Share

Part 5 : Pernikahan

Hari pernikahan.

"Ingatlah yang kukatakan kemarin baik baik, Laura. Jaga sikapmu. Karena setelah ini kau akan semakin dekat dengan King. Jangan sampai dia mencurigaimu, mengerti?"

Pesan Nyonya Eve tadi pagi terngiang ngiang díkepala Laura. Kini perempuan itu duduk di meja rias. Memakai gaun pengantin berwarna putih.

"Sudah selesai Nona," kata sang perias beberapa menit kemudian.

Laura menengadahkan kepalanya. Melihat pantulan dirinya di kaca oval. Sapuan bedak tipis telah merubah kontur wajahnya.

"Wow ... Kau benar benar cantik, Nona. Kau terlihat seperti putri dari negeri dongeng," puji asisten MUA. Matanya berbinar terkagum kagum menatap Laura. Laura tersenyum tipis dan mengucapkan terimakasih.

"Mari Nona acara akan segera dimulai." Seorang pria tinggi, tua, kepala bagian atasnya botak, mengenakan seragam menghampiri Laura.

Perempuan itu lantas berdiri mengangkat gaunnya. Laura berjalan dengan pelan. Langkah kakinya membawa ia keluar dari ruangan tata rias dan masuk ke dalam gedung utama.

Pintu pun dibuka. Perempuan itu terpana melihat pemandangan di depannya. Lampu lampu berkilau dan menjuntai indah, tanaman tanaman sulur berwarna ungu turut menghiasi di setiap sisinya. Juga altar tempat berjalannya nanti dihiasi tanaman indah di sisi kiri kanannya. Menyisakan jalan yang lantainya terbuat dari batu pualam.

"Mari kita sambut pengantin perempuan."

Laura menarik nafasnya terlebih dahulu. Mengembangkan senyum lalu berjalan diatas Altar sendirian. Sosok Alena sendiri adalah seorang perempuan dari panti asuhan. Alena sudah lama bicara tentang kemandirian. Yang lain pasti berpikir hal ini akan memperlihatkan kekuatannya dalam mempersiapkan diri bergabung ke salah satu keluarga paling terkenal.

Disana King sudah menunggunya. Dia duduk di kursi roda dengan gagah, memakai tuksedo hitam yang terlihat pas di tubuhnya seakan akan pakaian itu hanya diciptakan untuknya. Bahunya terlihat lebar, dadanya bidang, tatapannya tegas syarat karisma. Rambutnya dibelah tengah menampilkan jidat paripurna yang mulus tanpa jerawat. Lalu penampilannya disempurnakan dengan senyuman yang menawan.

Dia tersenyum! Hampir saja Laura kehilangan keseimbangan high heelsnya. Ini kali pertamanya melihat pria dingin itu mengambangkan bibirnya selain seringaian.

King mengulurkan tangan berototnya membawa Laura berjalan untuk mengucapkan janji suci.

"Alena Claudya! apakah kau sudah siap menjadi istriku?"

Deg! Jantung Laura berdesir ngilu. Rasanya hampir pindah ke dasar lambung. Cara dia berbicara, cara dia menatap begitu lembut.

Laura mengangguk dan senyumnya semakin lebar.

"Saya mengambil engkau menjadi istriku untuk saling memiliki dan menjaga, dari sekarang sampai selama-lamanya. Dalam suka maupun duka, waktu kaya maupun miskin, waktu sehat maupun sakit, untuk saling mengasihi dan menghargai, sampai maut memisahkan kita."

".... Sampai maut memisahkan kita," Ucap Laura mengakhiri janji suci.
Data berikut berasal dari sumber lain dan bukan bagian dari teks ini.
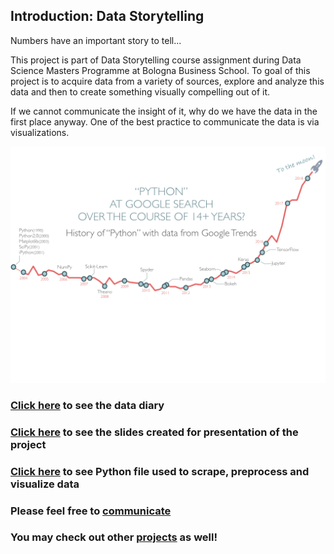 ## Introduction: Data Storytelling

Numbers have an important story to tell...

This project is part of Data Storytelling course assignment during Data Science Masters Programme at Bologna Business School. To goal of this project is to acquire data from a variety of sources, explore and analyze this data and then to create something visually compelling out of it.

If we cannot communicate the insight of it, why do we have the data in the first place anyway. One of the best practice to communicate the data is via visualizations.

![14 years of Python at Google Trends](https://github.com/atillaguzel/data_storytelling/blob/master/screenshots/14-years-of-python.png)

### [Click here](https://github.com/data_storytelling/DATADIARY.md) to see the data diary

### [Click here](https://github.com/atillaguzel/data_storytelling/blob/master/screenshots/SLIDES.md) to see the slides created for presentation of the project

### [Click here](https://github.com/data_storytelling/DATADIARY.md) to see Python file used to scrape, preprocess and visualize data

### Please feel free to [communicate](https://twitter.com/atillaguzel)

### You may check out other [projects](https://github.com/atillaguzel/) as well!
Setelah itu Laura hadap kanan. Begitu pun king. Dia menekan tombol di bawah tangannya membuat kursi roda itu otomatis bergerak. Kini mereka saling berhadapan. Laura berjongkok, mengulurkan tangannya. King memasangkan cincin ke tangan mungil Laura. Sejak tadi senyum dari pria tampan itu tidak pudar. Dia seperti orang paling bahagia saat ini.

Setelah cincin terpasang Laura pun melakukan yang sama. Memasangkan cincin ke jari panjangnya King. Dalam hati perempuan itu bertanya tanya. Melihat King seperti seperti Melihat perpindahan dari musim gugur ke musim semi.

"Inikan yang kau inginkan, Lena?" pria itu tersenyum tipis. Meraih pinggang Laura.

Sementara itu penonton menatap iri sekaligus gregetan. Bagiamana romantisnya hubungan Alena dan King sudah tersebar dikalangan para pembisnis.

Meskipun atas nama Alena nyatanya tidak ada satupun orang terdekat Alena yang diundang. Meskipun seorang model, Alena bukanlah model terkenal. Kematian gadis itu tidak banyak yang tahu. Selain itu kecelakaan King berhasil ditahan dari publik. Setidaknya sampai Eve menemukan pengganti Alena.

"Dia bukan Alena yang asli!!!" teriak seseorang tiba tiba.

Pintu gedung pun terbuka lebar. Semua pasang mata menoleh padanya. Seorang pria usia 30 an menerobos masuk. Nafasnya terengah-engah. Dia memakai sweater abu abu kupluk yang membungkus kepalanya.

Tiba tiba atmosfer berubah jadi hening mencengkam. Sementara itu pandangan Laura terarah pada nyonya Eve. Wajahnya telah pucat pasi. Dia berisik pada bodyguard dibelakangnya. "Sudah ku bilang jangan biarkan satu orang pun kenalan dekat Alena untuk masuk. Kenapa kau tidak becus, hah?"

"Kendalikan dirimu, Eve. Atau semua orang akan menatapmu curiga," peringat sang suami.

Melihat kekacauan ini. Jantung Laura bertalu talu. "Sebentar ...," ucapnya melepaskan tangan king dari pinggangnya.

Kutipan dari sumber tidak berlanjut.